• The task: Those lines of the records that contain "label" are to be located and copied.

(Collected data)
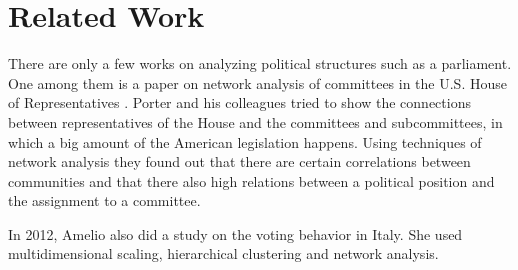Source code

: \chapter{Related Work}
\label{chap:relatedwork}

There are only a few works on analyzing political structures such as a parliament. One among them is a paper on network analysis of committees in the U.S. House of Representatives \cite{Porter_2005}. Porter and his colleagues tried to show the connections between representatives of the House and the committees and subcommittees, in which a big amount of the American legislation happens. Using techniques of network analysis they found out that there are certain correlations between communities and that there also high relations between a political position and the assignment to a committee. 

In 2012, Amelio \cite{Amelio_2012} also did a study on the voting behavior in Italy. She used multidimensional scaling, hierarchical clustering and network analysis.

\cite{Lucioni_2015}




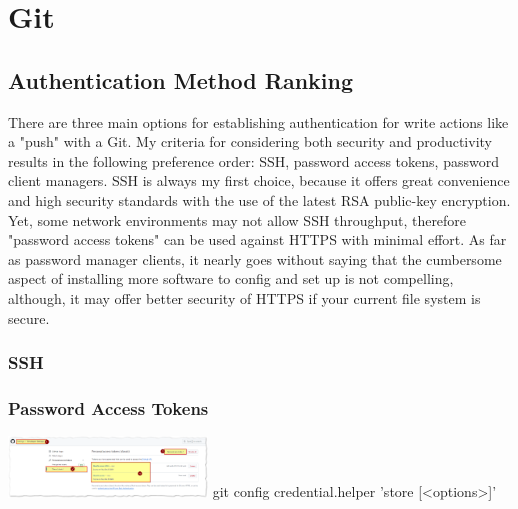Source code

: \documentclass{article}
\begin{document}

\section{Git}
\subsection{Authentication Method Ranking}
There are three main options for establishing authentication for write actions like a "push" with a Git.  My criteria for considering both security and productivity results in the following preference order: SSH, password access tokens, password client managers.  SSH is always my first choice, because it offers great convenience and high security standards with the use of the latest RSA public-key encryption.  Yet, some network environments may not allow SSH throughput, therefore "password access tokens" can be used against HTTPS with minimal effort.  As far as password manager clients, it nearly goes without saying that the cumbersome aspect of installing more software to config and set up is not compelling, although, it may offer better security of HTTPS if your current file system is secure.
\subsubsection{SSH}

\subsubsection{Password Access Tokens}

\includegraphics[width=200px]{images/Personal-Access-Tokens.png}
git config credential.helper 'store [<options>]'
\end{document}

---

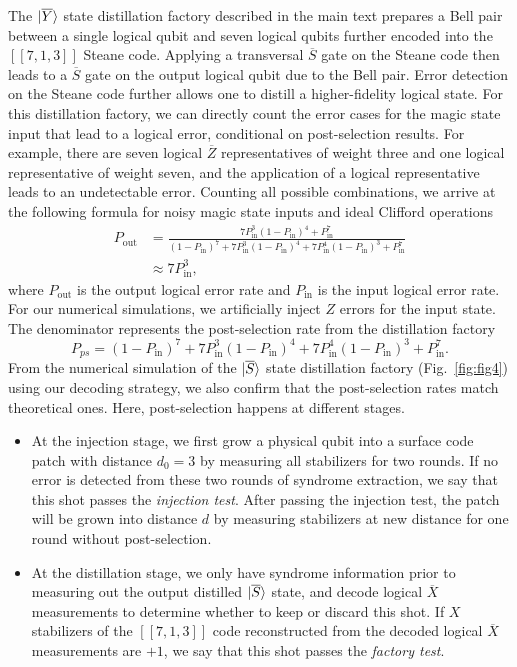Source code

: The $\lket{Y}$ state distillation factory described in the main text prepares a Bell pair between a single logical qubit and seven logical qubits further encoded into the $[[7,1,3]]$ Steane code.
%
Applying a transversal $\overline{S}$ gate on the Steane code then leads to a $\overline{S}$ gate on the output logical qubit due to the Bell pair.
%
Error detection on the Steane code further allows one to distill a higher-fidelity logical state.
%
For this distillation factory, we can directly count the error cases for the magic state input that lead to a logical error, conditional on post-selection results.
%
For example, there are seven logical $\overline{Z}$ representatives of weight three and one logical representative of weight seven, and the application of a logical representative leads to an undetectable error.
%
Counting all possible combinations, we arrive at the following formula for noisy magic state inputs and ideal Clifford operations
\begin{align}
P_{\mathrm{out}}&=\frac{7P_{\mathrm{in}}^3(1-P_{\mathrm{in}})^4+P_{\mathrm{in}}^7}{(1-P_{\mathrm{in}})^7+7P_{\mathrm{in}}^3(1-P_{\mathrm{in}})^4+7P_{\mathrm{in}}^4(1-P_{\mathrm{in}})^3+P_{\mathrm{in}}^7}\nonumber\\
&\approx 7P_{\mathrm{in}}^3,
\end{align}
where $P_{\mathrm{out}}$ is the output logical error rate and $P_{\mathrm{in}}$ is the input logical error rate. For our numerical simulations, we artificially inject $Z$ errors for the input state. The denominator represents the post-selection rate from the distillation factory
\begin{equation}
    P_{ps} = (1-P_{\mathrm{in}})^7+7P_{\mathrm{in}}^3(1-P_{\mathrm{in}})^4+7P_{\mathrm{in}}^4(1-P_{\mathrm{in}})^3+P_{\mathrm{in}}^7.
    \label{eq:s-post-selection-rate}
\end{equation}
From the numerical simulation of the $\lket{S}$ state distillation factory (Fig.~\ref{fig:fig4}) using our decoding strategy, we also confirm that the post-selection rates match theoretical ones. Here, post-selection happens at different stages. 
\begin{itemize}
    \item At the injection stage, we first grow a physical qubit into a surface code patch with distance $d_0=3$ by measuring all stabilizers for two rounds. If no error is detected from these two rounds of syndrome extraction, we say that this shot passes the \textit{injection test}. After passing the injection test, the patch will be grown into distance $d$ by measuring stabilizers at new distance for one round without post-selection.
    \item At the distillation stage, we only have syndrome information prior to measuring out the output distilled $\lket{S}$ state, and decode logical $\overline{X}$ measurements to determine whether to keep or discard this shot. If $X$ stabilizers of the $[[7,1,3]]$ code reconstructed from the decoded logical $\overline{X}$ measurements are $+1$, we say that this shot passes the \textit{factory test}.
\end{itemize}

==

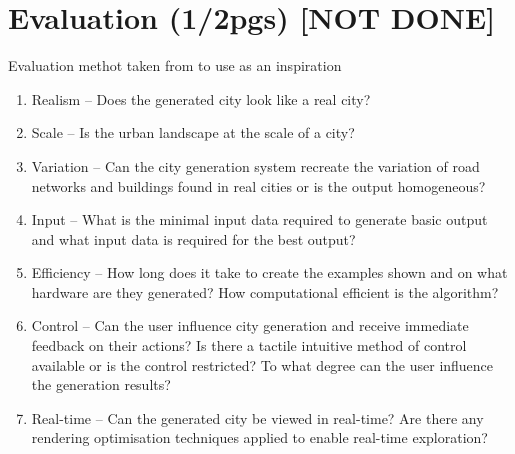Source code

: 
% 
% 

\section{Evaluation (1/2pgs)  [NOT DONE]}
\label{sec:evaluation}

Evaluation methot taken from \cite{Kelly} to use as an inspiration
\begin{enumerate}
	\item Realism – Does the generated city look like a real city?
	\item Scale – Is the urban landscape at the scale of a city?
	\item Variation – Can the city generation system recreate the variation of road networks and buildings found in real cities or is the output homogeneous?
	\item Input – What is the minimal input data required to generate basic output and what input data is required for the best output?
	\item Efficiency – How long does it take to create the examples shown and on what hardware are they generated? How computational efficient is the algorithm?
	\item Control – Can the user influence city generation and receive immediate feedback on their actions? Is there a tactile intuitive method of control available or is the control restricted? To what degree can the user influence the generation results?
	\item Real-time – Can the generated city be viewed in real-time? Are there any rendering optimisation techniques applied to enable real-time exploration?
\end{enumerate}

• Result:
\label{chap:relatedwork}
    \label{eq:s-post-selection-rate}
\label{sec:evaluation}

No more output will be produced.